DATA FOR REVIEW:
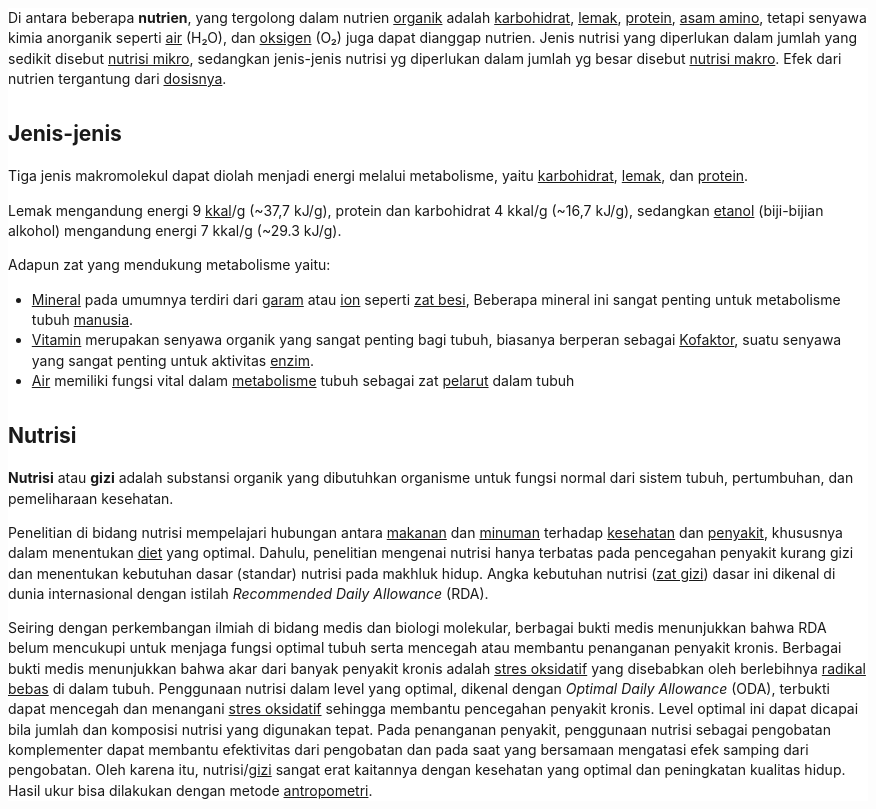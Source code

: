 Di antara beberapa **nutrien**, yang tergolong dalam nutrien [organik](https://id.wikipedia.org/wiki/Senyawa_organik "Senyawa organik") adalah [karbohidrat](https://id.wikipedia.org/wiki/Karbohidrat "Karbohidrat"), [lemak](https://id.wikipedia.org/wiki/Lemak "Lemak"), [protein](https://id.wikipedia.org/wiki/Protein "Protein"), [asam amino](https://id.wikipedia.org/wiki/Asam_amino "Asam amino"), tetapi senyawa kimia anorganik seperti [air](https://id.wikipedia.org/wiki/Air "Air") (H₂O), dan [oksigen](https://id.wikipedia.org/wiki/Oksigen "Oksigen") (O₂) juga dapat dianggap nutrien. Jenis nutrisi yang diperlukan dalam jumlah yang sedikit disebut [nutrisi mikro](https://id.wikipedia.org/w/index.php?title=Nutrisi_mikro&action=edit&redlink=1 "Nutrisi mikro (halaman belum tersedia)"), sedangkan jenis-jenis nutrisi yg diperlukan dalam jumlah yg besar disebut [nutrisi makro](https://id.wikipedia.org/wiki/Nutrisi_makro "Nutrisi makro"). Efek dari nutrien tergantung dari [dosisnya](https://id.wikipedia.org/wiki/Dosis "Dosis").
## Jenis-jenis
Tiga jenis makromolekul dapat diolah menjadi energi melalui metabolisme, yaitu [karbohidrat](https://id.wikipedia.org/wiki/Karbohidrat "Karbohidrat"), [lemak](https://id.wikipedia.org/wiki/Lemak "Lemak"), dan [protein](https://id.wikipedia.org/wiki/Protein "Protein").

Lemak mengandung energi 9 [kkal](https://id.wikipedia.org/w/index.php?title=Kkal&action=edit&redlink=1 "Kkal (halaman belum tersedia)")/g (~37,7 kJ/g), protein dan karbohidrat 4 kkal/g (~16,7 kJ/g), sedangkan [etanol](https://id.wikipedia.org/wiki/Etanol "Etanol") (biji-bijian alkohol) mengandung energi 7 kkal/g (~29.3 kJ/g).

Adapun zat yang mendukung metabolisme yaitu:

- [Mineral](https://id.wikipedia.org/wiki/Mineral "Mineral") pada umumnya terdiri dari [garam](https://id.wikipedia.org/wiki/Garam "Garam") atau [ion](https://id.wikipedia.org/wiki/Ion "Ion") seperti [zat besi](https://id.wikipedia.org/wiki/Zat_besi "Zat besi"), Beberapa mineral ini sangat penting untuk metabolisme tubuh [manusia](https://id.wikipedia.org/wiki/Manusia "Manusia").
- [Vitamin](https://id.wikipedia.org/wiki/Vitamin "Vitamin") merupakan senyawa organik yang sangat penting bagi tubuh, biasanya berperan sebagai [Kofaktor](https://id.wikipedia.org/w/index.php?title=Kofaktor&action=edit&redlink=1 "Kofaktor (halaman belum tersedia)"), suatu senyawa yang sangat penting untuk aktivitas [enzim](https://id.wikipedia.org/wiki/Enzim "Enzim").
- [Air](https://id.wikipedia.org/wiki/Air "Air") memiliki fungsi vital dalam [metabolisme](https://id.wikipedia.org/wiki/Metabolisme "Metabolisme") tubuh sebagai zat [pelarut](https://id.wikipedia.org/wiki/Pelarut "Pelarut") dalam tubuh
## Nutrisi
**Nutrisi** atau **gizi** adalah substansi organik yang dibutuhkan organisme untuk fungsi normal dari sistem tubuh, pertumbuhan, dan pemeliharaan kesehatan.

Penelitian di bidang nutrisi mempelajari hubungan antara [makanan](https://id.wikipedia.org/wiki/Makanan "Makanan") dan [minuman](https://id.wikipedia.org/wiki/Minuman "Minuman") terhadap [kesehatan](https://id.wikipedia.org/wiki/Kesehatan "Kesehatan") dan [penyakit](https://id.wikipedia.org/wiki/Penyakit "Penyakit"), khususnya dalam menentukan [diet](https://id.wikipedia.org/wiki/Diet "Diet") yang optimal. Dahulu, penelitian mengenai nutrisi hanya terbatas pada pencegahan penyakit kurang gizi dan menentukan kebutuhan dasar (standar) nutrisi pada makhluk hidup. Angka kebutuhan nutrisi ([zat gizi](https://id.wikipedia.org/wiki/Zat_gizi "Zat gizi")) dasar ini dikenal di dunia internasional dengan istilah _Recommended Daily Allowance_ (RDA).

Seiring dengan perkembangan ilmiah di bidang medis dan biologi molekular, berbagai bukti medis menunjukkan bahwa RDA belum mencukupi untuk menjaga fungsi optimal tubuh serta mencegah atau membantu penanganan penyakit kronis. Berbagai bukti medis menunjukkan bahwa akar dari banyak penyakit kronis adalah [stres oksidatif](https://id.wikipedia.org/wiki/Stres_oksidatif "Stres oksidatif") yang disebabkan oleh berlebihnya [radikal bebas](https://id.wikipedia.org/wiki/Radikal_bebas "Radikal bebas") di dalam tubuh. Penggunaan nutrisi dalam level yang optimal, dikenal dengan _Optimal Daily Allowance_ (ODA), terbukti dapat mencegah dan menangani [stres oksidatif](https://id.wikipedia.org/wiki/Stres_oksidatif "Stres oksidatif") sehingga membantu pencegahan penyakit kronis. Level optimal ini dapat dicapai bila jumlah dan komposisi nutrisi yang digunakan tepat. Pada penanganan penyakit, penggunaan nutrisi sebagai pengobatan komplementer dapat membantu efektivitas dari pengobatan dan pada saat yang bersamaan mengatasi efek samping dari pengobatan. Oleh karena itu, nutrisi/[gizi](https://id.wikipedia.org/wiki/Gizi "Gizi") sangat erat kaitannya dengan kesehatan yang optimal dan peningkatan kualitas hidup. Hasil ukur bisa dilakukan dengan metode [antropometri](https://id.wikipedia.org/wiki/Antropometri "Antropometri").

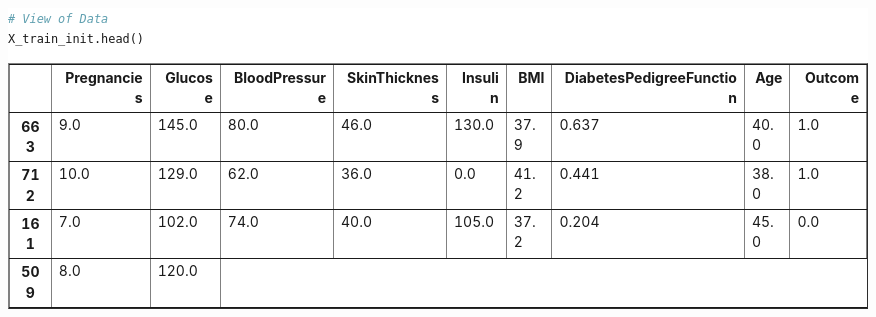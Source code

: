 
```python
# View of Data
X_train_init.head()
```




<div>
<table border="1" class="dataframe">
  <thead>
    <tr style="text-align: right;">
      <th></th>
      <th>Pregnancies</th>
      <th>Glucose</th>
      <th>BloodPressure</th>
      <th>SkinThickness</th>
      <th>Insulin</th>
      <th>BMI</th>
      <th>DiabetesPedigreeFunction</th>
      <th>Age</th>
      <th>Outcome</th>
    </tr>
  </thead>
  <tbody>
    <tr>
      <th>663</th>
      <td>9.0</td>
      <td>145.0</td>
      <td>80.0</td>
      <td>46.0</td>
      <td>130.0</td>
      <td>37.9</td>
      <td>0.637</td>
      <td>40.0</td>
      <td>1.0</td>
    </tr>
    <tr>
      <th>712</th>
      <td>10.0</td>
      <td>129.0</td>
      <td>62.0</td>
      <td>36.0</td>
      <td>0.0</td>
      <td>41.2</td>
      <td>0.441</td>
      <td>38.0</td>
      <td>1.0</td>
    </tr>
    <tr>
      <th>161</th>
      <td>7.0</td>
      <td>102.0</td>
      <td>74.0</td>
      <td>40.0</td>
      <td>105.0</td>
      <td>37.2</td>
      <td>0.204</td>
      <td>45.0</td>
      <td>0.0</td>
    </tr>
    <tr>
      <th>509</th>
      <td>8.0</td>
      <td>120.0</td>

WHAT IS REQUIRED: The records above are to be repeated exactly, with the pictures left out.

RESULT OF THIS EXERCISE:
Source code

: Di antara beberapa **nutrien**, yang tergolong dalam nutrien [organik](https://id.wikipedia.org/wiki/Senyawa_organik "Senyawa organik") adalah [karbohidrat](https://id.wikipedia.org/wiki/Karbohidrat "Karbohidrat"), [lemak](https://id.wikipedia.org/wiki/Lemak "Lemak"), [protein](https://id.wikipedia.org/wiki/Protein "Protein"), [asam amino](https://id.wikipedia.org/wiki/Asam_amino "Asam amino"), tetapi senyawa kimia anorganik seperti [air](https://id.wikipedia.org/wiki/Air "Air") (H₂O), dan [oksigen](https://id.wikipedia.org/wiki/Oksigen "Oksigen") (O₂) juga dapat dianggap nutrien. Jenis nutrisi yang diperlukan dalam jumlah yang sedikit disebut [nutrisi mikro](https://id.wikipedia.org/w/index.php?title=Nutrisi_mikro&action=edit&redlink=1 "Nutrisi mikro (halaman belum tersedia)"), sedangkan jenis-jenis nutrisi yg diperlukan dalam jumlah yg besar disebut [nutrisi makro](https://id.wikipedia.org/wiki/Nutrisi_makro "Nutrisi makro"). Efek dari nutrien tergantung dari [dosisnya](https://id.wikipedia.org/wiki/Dosis "Dosis").
## Jenis-jenis
Tiga jenis makromolekul dapat diolah menjadi energi melalui metabolisme, yaitu [karbohidrat](https://id.wikipedia.org/wiki/Karbohidrat "Karbohidrat"), [lemak](https://id.wikipedia.org/wiki/Lemak "Lemak"), dan [protein](https://id.wikipedia.org/wiki/Protein "Protein").

Lemak mengandung energi 9 [kkal](https://id.wikipedia.org/w/index.php?title=Kkal&action=edit&redlink=1 "Kkal (halaman belum tersedia)")/g (~37,7 kJ/g), protein dan karbohidrat 4 kkal/g (~16,7 kJ/g), sedangkan [etanol](https://id.wikipedia.org/wiki/Etanol "Etanol") (biji-bijian alkohol) mengandung energi 7 kkal/g (~29.3 kJ/g).

Adapun zat yang mendukung metabolisme yaitu:

- [Mineral](https://id.wikipedia.org/wiki/Mineral "Mineral") pada umumnya terdiri dari [garam](https://id.wikipedia.org/wiki/Garam "Garam") atau [ion](https://id.wikipedia.org/wiki/Ion "Ion") seperti [zat besi](https://id.wikipedia.org/wiki/Zat_besi "Zat besi"), Beberapa mineral ini sangat penting untuk metabolisme tubuh [manusia](https://id.wikipedia.org/wiki/Manusia "Manusia").
- [Vitamin](https://id.wikipedia.org/wiki/Vitamin "Vitamin") merupakan senyawa organik yang sangat penting bagi tubuh, biasanya berperan sebagai [Kofaktor](https://id.wikipedia.org/w/index.php?title=Kofaktor&action=edit&redlink=1 "Kofaktor (halaman belum tersedia)"), suatu senyawa yang sangat penting untuk aktivitas [enzim](https://id.wikipedia.org/wiki/Enzim "Enzim").
- [Air](https://id.wikipedia.org/wiki/Air "Air") memiliki fungsi vital dalam [metabolisme](https://id.wikipedia.org/wiki/Metabolisme "Metabolisme") tubuh sebagai zat [pelarut](https://id.wikipedia.org/wiki/Pelarut "Pelarut") dalam tubuh
## Nutrisi
**Nutrisi** atau **gizi** adalah substansi organik yang dibutuhkan organisme untuk fungsi normal dari sistem tubuh, pertumbuhan, dan pemeliharaan kesehatan.

Penelitian di bidang nutrisi mempelajari hubungan antara [makanan](https://id.wikipedia.org/wiki/Makanan "Makanan") dan [minuman](https://id.wikipedia.org/wiki/Minuman "Minuman") terhadap [kesehatan](https://id.wikipedia.org/wiki/Kesehatan "Kesehatan") dan [penyakit](https://id.wikipedia.org/wiki/Penyakit "Penyakit"), khususnya dalam menentukan [diet](https://id.wikipedia.org/wiki/Diet "Diet") yang optimal. Dahulu, penelitian mengenai nutrisi hanya terbatas pada pencegahan penyakit kurang gizi dan menentukan kebutuhan dasar (standar) nutrisi pada makhluk hidup. Angka kebutuhan nutrisi ([zat gizi](https://id.wikipedia.org/wiki/Zat_gizi "Zat gizi")) dasar ini dikenal di dunia internasional dengan istilah _Recommended Daily Allowance_ (RDA).

Seiring dengan perkembangan ilmiah di bidang medis dan biologi molekular, berbagai bukti medis menunjukkan bahwa RDA belum mencukupi untuk menjaga fungsi optimal tubuh serta mencegah atau membantu penanganan penyakit kronis. Berbagai bukti medis menunjukkan bahwa akar dari banyak penyakit kronis adalah [stres oksidatif](https://id.wikipedia.org/wiki/Stres_oksidatif "Stres oksidatif") yang disebabkan oleh berlebihnya [radikal bebas](https://id.wikipedia.org/wiki/Radikal_bebas "Radikal bebas") di dalam tubuh. Penggunaan nutrisi dalam level yang optimal, dikenal dengan _Optimal Daily Allowance_ (ODA), terbukti dapat mencegah dan menangani [stres oksidatif](https://id.wikipedia.org/wiki/Stres_oksidatif "Stres oksidatif") sehingga membantu pencegahan penyakit kronis. Level optimal ini dapat dicapai bila jumlah dan komposisi nutrisi yang digunakan tepat. Pada penanganan penyakit, penggunaan nutrisi sebagai pengobatan komplementer dapat membantu efektivitas dari pengobatan dan pada saat yang bersamaan mengatasi efek samping dari pengobatan. Oleh karena itu, nutrisi/[gizi](https://id.wikipedia.org/wiki/Gizi "Gizi") sangat erat kaitannya dengan kesehatan yang optimal dan peningkatan kualitas hidup. Hasil ukur bisa dilakukan dengan metode [antropometri](https://id.wikipedia.org/wiki/Antropometri "Antropometri").

Source code

: 
```python
# View of Data
X_train_init.head()
```




<div>
<table border="1" class="dataframe">
  <thead>
    <tr style="text-align: right;">
      <th></th>
      <th>Pregnancies</th>
      <th>Glucose</th>
      <th>BloodPressure</th>
      <th>SkinThickness</th>
      <th>Insulin</th>
      <th>BMI</th>
      <th>DiabetesPedigreeFunction</th>
      <th>Age</th>
      <th>Outcome</th>
    </tr>
  </thead>
  <tbody>
    <tr>
      <th>663</th>
      <td>9.0</td>
      <td>145.0</td>
      <td>80.0</td>
      <td>46.0</td>
      <td>130.0</td>
      <td>37.9</td>
      <td>0.637</td>
      <td>40.0</td>
      <td>1.0</td>
    </tr>
    <tr>
      <th>712</th>
      <td>10.0</td>
      <td>129.0</td>
      <td>62.0</td>
      <td>36.0</td>
      <td>0.0</td>
      <td>41.2</td>
      <td>0.441</td>
      <td>38.0</td>
      <td>1.0</td>
    </tr>
    <tr>
      <th>161</th>
      <td>7.0</td>
      <td>102.0</td>
      <td>74.0</td>
      <td>40.0</td>
      <td>105.0</td>
      <td>37.2</td>
      <td>0.204</td>
      <td>45.0</td>
      <td>0.0</td>
    </tr>
    <tr>
      <th>509</th>
      <td>8.0</td>
      <td>120.0</td>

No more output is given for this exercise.